- _YOUR TASK_:
Exact reproduction required: the lines below from the line with "2. **Expanded Room Variety**" to the line with "- **2D Side-Scrolling", both ends included, and no others.

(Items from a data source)
[Start of section]

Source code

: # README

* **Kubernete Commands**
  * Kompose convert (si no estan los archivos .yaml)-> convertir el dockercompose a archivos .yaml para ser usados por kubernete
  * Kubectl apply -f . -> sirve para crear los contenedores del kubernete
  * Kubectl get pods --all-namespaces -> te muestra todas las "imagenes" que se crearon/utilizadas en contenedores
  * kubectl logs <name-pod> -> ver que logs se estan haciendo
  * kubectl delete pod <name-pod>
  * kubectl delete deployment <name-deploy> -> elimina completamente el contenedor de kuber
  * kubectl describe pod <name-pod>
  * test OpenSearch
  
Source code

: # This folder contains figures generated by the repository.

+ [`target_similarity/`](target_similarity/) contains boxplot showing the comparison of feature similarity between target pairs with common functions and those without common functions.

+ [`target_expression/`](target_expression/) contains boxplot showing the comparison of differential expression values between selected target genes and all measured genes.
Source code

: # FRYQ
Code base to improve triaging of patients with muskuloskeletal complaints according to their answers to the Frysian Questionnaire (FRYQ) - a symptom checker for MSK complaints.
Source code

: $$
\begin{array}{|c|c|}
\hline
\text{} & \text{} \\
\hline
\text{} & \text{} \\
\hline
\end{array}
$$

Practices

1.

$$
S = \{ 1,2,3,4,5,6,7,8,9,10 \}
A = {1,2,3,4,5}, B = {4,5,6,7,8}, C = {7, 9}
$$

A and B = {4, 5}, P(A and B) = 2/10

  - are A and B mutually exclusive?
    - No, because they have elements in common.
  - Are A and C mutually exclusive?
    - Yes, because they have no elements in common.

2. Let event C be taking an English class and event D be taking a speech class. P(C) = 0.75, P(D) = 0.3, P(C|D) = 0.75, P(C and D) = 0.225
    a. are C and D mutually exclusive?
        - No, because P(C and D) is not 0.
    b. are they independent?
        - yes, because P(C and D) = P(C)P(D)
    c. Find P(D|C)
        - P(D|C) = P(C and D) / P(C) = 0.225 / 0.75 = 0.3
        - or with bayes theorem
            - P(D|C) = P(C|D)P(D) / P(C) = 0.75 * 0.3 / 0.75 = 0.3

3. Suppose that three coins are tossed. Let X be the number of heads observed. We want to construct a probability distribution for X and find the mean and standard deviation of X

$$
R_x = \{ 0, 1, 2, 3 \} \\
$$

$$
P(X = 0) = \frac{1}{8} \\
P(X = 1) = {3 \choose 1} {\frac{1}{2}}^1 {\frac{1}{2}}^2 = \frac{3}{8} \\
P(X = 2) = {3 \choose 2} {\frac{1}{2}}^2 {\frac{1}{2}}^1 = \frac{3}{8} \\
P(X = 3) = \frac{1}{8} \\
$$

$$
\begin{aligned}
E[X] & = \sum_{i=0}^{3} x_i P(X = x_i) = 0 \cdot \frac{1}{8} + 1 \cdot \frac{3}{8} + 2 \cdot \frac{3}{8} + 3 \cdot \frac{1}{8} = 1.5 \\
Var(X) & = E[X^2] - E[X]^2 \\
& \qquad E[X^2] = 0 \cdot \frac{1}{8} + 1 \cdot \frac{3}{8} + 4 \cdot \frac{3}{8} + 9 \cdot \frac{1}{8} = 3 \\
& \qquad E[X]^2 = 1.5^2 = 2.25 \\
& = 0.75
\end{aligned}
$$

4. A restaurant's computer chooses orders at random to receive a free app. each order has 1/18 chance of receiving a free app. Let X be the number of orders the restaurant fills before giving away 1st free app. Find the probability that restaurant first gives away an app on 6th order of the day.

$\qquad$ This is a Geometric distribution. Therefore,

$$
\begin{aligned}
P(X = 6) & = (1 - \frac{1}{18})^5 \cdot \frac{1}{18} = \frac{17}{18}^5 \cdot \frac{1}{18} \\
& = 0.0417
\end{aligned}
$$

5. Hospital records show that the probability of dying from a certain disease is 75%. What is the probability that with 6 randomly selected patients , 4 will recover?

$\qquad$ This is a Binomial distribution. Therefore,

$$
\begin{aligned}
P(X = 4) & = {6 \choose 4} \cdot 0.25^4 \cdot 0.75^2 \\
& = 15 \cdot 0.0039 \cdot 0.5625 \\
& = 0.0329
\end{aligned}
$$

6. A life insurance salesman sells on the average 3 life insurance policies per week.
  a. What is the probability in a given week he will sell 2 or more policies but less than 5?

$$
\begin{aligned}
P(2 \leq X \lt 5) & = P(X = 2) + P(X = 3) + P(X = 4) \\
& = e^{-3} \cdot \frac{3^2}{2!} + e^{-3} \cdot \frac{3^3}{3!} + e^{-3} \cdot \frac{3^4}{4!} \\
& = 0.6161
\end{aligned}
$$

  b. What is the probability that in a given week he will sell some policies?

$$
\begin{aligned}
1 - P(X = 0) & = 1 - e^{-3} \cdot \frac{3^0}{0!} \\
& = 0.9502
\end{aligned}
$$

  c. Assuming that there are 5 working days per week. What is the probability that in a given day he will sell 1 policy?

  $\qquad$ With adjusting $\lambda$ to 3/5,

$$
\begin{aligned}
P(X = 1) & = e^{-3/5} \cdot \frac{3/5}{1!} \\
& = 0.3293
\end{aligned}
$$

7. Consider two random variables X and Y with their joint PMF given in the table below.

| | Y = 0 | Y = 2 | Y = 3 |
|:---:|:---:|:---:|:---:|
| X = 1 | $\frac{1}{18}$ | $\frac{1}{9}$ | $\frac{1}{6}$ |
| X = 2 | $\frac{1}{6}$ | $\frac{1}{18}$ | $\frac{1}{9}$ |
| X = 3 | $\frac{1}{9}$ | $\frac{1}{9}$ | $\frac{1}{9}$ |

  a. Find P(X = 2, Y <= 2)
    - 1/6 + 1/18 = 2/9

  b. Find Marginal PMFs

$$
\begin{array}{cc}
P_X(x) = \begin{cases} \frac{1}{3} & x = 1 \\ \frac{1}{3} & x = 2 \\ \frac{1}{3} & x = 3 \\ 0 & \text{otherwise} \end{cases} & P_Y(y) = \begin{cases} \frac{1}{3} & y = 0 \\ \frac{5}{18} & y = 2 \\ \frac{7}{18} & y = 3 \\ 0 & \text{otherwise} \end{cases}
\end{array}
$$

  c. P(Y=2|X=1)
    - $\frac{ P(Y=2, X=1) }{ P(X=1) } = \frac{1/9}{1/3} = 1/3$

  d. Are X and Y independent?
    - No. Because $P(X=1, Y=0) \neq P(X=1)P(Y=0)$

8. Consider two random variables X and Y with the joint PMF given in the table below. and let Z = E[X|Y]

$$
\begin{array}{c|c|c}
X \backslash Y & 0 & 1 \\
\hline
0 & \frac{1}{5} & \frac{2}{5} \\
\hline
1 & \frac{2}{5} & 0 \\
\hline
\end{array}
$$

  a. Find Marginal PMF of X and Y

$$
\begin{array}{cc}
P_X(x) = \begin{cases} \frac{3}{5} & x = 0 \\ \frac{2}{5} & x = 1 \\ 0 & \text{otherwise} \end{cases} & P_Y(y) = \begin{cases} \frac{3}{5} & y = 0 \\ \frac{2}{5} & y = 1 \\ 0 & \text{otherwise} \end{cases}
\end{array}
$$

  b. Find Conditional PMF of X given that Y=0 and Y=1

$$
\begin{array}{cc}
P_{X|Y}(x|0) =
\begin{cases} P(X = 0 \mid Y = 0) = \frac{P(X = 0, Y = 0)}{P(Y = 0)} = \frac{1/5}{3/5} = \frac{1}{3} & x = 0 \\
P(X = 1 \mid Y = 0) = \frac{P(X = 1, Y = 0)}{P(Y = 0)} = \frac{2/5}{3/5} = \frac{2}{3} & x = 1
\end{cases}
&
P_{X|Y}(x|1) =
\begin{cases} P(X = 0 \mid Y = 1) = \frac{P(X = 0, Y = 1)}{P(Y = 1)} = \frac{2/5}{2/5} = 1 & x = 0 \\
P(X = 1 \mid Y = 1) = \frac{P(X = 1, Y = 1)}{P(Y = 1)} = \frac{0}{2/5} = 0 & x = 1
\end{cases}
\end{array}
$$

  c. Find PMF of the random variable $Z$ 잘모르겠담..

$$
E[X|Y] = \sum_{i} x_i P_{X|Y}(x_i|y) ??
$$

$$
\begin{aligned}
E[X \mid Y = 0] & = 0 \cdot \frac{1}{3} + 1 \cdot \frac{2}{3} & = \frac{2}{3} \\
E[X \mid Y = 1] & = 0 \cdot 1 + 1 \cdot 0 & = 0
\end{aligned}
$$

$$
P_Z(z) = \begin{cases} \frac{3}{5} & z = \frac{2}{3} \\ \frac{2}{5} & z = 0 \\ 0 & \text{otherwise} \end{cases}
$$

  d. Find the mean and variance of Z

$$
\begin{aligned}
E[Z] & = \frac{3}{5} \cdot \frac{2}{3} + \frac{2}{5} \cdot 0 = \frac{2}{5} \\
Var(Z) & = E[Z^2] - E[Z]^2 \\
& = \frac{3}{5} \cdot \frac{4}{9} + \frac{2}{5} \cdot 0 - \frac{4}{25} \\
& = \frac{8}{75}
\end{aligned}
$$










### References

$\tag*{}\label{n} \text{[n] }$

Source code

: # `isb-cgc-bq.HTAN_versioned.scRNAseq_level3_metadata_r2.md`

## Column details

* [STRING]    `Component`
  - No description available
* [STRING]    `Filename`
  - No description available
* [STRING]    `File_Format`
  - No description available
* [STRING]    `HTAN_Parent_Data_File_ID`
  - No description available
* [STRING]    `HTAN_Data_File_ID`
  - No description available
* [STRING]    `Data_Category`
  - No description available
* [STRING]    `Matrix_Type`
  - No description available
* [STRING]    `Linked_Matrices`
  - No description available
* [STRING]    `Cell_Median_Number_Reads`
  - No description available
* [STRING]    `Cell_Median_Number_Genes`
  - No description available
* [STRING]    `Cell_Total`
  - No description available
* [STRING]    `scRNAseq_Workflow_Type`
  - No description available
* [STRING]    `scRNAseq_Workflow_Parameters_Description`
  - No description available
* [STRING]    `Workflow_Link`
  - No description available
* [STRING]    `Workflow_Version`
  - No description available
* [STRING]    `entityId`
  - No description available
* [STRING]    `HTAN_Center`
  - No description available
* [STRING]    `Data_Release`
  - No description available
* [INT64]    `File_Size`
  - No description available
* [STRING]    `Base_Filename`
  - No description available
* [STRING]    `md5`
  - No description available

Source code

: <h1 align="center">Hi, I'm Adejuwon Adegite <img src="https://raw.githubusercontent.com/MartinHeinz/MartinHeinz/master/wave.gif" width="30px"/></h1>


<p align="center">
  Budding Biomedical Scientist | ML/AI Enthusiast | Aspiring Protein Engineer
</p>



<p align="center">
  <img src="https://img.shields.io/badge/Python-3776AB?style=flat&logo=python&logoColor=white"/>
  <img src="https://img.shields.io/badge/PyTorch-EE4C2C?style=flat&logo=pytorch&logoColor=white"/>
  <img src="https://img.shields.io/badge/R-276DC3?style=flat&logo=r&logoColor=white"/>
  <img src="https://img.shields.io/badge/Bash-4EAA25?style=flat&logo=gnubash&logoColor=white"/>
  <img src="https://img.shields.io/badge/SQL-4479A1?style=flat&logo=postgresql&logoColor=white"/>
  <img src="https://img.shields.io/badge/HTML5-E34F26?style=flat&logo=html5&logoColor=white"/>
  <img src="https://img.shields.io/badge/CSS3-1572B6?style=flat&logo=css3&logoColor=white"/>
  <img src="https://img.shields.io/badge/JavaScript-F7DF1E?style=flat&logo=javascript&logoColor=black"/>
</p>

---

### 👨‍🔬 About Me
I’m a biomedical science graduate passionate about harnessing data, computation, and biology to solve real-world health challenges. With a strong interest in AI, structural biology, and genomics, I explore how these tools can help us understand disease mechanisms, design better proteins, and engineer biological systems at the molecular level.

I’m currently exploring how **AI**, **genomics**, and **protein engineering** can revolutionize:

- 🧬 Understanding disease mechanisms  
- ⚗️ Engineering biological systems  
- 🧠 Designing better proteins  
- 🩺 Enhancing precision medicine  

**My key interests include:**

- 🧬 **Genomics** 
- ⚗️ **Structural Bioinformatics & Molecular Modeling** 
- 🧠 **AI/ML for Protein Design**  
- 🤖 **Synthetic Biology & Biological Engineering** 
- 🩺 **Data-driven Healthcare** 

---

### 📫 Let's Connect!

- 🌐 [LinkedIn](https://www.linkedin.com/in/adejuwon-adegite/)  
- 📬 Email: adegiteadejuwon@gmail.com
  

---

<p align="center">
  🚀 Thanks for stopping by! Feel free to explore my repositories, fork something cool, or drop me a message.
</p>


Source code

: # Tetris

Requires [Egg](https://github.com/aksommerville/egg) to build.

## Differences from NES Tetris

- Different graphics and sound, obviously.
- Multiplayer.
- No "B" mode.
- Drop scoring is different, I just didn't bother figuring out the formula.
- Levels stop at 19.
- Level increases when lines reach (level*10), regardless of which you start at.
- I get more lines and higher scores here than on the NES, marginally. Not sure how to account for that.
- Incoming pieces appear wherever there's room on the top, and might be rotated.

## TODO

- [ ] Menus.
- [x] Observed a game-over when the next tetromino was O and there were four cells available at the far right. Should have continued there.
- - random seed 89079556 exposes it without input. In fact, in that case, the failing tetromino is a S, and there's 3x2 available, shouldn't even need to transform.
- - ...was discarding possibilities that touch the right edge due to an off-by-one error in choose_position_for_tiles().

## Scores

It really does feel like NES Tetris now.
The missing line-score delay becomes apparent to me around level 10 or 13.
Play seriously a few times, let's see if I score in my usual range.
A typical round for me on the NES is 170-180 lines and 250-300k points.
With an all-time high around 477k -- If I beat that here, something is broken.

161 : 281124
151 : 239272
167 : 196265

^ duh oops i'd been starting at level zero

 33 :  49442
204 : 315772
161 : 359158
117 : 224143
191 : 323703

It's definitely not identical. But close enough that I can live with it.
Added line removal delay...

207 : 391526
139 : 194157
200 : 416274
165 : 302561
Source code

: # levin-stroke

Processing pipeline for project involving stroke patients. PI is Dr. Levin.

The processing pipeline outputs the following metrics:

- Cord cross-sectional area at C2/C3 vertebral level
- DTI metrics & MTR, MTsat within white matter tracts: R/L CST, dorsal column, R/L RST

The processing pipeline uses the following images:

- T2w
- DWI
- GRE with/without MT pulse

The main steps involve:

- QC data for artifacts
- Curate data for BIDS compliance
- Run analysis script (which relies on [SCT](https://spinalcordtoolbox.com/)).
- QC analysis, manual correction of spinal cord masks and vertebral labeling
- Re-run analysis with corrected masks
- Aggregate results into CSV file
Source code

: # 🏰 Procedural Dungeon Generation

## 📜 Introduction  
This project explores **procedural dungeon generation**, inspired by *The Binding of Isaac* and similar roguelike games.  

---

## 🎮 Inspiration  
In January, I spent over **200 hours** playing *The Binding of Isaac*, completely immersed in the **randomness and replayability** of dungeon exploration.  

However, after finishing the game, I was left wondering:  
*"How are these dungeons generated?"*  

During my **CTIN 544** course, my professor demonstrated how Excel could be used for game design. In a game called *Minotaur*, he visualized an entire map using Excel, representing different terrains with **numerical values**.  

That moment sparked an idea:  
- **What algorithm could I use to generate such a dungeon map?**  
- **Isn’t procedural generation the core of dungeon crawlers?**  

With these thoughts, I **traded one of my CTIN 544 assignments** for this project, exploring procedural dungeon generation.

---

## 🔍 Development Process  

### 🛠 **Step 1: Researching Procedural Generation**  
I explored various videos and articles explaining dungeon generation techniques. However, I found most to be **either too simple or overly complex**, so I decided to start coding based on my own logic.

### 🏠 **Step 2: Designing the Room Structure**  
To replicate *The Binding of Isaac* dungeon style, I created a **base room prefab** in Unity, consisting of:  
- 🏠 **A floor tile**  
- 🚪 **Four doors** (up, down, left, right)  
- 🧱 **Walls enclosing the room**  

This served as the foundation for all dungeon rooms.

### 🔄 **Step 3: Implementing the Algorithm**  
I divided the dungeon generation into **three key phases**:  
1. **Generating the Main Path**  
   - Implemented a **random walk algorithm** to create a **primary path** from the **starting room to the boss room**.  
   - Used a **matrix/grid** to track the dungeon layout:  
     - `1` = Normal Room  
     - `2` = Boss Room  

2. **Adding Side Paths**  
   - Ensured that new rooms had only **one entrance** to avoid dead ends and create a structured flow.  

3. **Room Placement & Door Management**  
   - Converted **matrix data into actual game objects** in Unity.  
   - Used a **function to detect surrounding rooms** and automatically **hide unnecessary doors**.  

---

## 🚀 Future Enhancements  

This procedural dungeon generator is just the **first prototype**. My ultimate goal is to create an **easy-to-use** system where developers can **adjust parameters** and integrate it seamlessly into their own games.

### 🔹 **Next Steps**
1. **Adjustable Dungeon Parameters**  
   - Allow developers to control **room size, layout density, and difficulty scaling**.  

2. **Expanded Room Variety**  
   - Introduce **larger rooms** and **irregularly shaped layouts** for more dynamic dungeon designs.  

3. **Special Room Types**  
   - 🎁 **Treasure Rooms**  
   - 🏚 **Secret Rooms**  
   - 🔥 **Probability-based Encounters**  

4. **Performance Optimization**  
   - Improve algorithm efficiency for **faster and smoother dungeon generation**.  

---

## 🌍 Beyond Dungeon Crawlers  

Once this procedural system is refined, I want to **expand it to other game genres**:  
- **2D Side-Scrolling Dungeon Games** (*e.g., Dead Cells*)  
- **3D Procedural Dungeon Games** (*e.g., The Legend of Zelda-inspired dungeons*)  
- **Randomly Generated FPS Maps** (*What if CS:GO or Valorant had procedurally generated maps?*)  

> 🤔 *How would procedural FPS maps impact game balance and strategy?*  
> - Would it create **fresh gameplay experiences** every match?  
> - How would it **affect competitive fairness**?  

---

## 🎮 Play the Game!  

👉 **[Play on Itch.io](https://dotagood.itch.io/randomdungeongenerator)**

[End of section]

- _OUTPUT OF THE TASK_:
2. **Expanded Room Variety**  
   - Introduce **larger rooms** and **irregularly shaped layouts** for more dynamic dungeon designs.  

3. **Special Room Types**  
   - 🎁 **Treasure Rooms**  
   - 🏚 **Secret Rooms**  
   - 🔥 **Probability-based Encounters**  

4. **Performance Optimization**  
   - Improve algorithm efficiency for **faster and smoother dungeon generation**.  

---

## 🌍 Beyond Dungeon Crawlers  

Once this procedural system is refined, I want to **expand it to other game genres**:  
- **2D Side-Scrolling Dungeon Games** (*e.g., Dead Cells*)  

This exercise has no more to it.